The new way of managing Chat storage in the iOS version of LINE

Harley Pham2023-02-22

Harley is an iOS engineer at LINE Vietnam.

While mobile device storage capacity is getting bigger and bigger nowadays, user data is also increasing in size as well. Users can have tons of extremely high quality photos or videos which can eat away their storage capacity very fast. Moreover, digital content can be easily shared among users in many social media apps or messaging apps such as our own LINE app or Instagram to name a few. This data duplication can even put more pressure on device storage as well. Our LINE app is not only the same but also allows user to share their photos in their original size in chat, which can occupy a significant amount of storage capacity. The important thing is that device storage capacity is limited and often can't be changed after purchase. Users have no choice except to clean up their data, buy more cloud storage, or switch to a new device with bigger capacity.

Many LINE users may send messages that contain important data they would want to keep locally on their device. This is a popular feature since there aren't much messaging services capable of persistent user data storage on their data center and cloud permanently. Whenever there is a large amount of data occupying a device, we need a convenient way to help users manage that data effectively. For example, users might want to have an overview of how their chats are using the most storage capacity so they can consider removing some of them to save their storage. iPhone's storage settings show how much storage capacity an application is using but with not much information nor actions a user can take, with the exception of the "Delete App" option which is a last resort in most cases.

In the following sections, we will explain more about our previous solution and the new solution that has replaced it.

The previous implementation

To help users manage their chat data effectively, our engineers have provided a feature called "Delete data" in 2016, and the current UX/UI has been around for long. While maintaining the current feature, we've had many inquiries from our users about difficulties they've had when using this feature. With the help of our Customer Service team, we could narrow down the difficulties to two main points:

The "progressive indicator" doesn't tell us much about what it means, which sometimes confuses users when they have to wait for it to finish. In fact, it shows the current number of chats that have been calculated or synchronized before displaying the final storage size for users.
Calculation and synchronization of data for some users could take very long to finish. This can lead to another pain point: Users can't interact with the app until the process finishes, even when the process is partially done.

Besides the above, users don't have too many options for deleting their data. For example, when they want to clean up their chat data, the fastest way is to delete by category (image, audio, file, or all chat data). This will remove all data from all chats they have. If they want to keep some of the data, they have no choice but to head to each chat's settings and remove one by one, which can be inconvenient.

After many careful investigations and discussions, we've come up with improvements to the UX/UI together with better calculation performance.

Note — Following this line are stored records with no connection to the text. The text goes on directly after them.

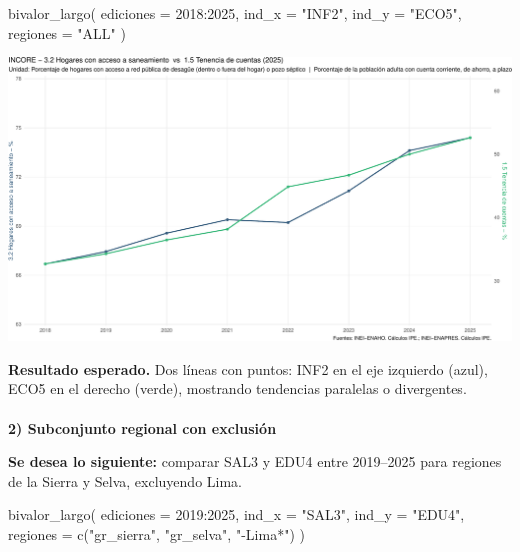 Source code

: \documentclass[
  11pt,
  letterpaper,
  DIV=11,
  numbers=noendperiod]{scrartcl}
\makeatletter
\let\oldparagraph\paragraph
\renewcommand{\paragraph}{
    \@ifstar
      \xxxParagraphStar
      \xxxParagraphNoStar
  }
\newcommand{\xxxParagraphStar}[1]{\oldparagraph*{#1}\mbox{}}
\newcommand{\xxxParagraphNoStar}[1]{\oldparagraph{#1}\mbox{}}
\newenvironment{Shaded}{\begin{snugshade}}{\end{snugshade}}
\newcommand{\AttributeTok}[1]{\textcolor[rgb]{0.40,0.45,0.13}{#1}}
\newcommand{\DecValTok}[1]{\textcolor[rgb]{0.68,0.00,0.00}{#1}}
\newcommand{\FunctionTok}[1]{\textcolor[rgb]{0.28,0.35,0.67}{#1}}
\newcommand{\NormalTok}[1]{\textcolor[rgb]{0.00,0.23,0.31}{#1}}
\newcommand{\SpecialCharTok}[1]{\textcolor[rgb]{0.37,0.37,0.37}{#1}}
\newcommand{\StringTok}[1]{\textcolor[rgb]{0.13,0.47,0.30}{#1}}
\makeatother
\begin{document}
\begin{Shaded}
\begin{Highlighting}[]
\FunctionTok{bivalor\_largo}\NormalTok{(}
  \AttributeTok{ediciones =} \DecValTok{2018}\SpecialCharTok{:}\DecValTok{2025}\NormalTok{,}
  \AttributeTok{ind\_x     =} \StringTok{"INF2"}\NormalTok{,}
  \AttributeTok{ind\_y     =} \StringTok{"ECO5"}\NormalTok{,}
  \AttributeTok{regiones  =} \StringTok{"ALL"}
\NormalTok{)}
\end{Highlighting}
\end{Shaded}

\includegraphics{Manual_files/figure-pdf/unnamed-chunk-106-1.pdf}

\textbf{Resultado esperado.} Dos líneas con puntos: INF2 en el eje
izquierdo (azul), ECO5 en el derecho (verde), mostrando tendencias
paralelas o divergentes.

\paragraph{\texorpdfstring{\textbf{2) Subconjunto regional con
exclusión}}{2) Subconjunto regional con exclusión}}\label{subconjunto-regional-con-exclusiuxf3n}

\textbf{Se desea lo siguiente:} comparar SAL3 y EDU4 entre 2019--2025
para regiones de la Sierra y Selva, excluyendo Lima.

\begin{Shaded}
\begin{Highlighting}[]
\FunctionTok{bivalor\_largo}\NormalTok{(}
  \AttributeTok{ediciones =} \DecValTok{2019}\SpecialCharTok{:}\DecValTok{2025}\NormalTok{,}
  \AttributeTok{ind\_x     =} \StringTok{"SAL3"}\NormalTok{,}
  \AttributeTok{ind\_y     =} \StringTok{"EDU4"}\NormalTok{,}
  \AttributeTok{regiones  =} \FunctionTok{c}\NormalTok{(}\StringTok{"gr\_sierra"}\NormalTok{, }\StringTok{"gr\_selva"}\NormalTok{, }\StringTok{"{-}Lima*"}\NormalTok{)}
\NormalTok{)}
\end{Highlighting}
\end{Shaded}
\end{document}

The new Chat Storage Management feature

Our improvements in the first phase included:

New UX/UI for showing LINE app capacity for better describing LINE storage usage and information about device capacity as well. In this case, we showed a simple chart, since this is the easiest way to visualize things for users so that they can get an overview of their storage capacity at a glance. Also, the progress indicator became more meaningful and users could interact with their data even when the calculation task is happening.
Introduce a new way for storing chat data and for quickly getting storage size.
Improve UX by providing them a new way for managing their chat data. In this case we organize their chats in a sorted list as well as showing details about them separately.

More details about those improvements will be listed in the following sections.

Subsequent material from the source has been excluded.